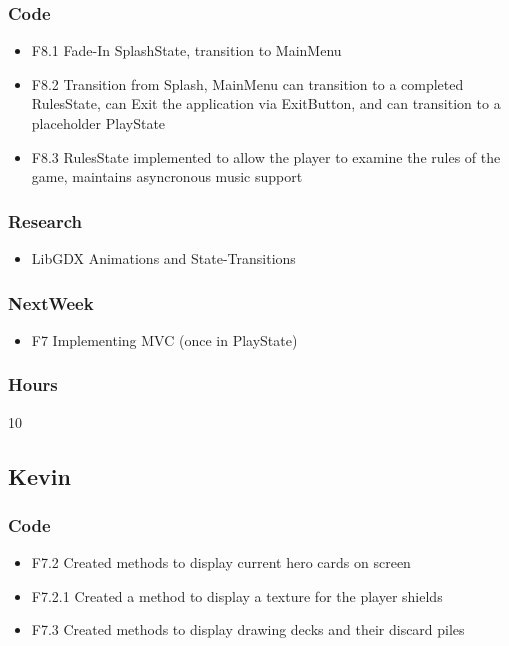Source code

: \documentclass[10pt,a4paper]{article}
\begin{document}
\subsubsection*{Code}
\begin{itemize}
\item F8.1 Fade-In SplashState, transition to MainMenu
\item F8.2 Transition from Splash, MainMenu can transition to a completed RulesState, can Exit the application via ExitButton, and can transition to a placeholder PlayState
\item F8.3 RulesState implemented to allow the player to examine the rules of the game, maintains asyncronous music support
\end{itemize}
\subsubsection*{Research}
\begin{itemize}
\item LibGDX Animations and State-Transitions
\end{itemize}
\subsubsection*{NextWeek}
\begin{itemize}
\item F7 Implementing MVC (once in PlayState)
\end{itemize}
\subsubsection*{Hours}
10

\subsection*{Kevin}

\subsubsection*{Code}
\begin{itemize}
\item F7.2 Created methods to display current hero cards on screen
\item F7.2.1 Created a method to display a texture for the player shields
\item F7.3 Created methods to display drawing decks and their discard piles
\end{itemize}
\end{document}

- _EXERCISE OBJECTIVE_
Copy every line above in which the string "MainMenu" shows up.

- _THE ANSWER_
\item F8.1 Fade-In SplashState, transition to MainMenu
\item F8.2 Transition from Splash, MainMenu can transition to a completed RulesState, can Exit the application via ExitButton, and can transition to a placeholder PlayState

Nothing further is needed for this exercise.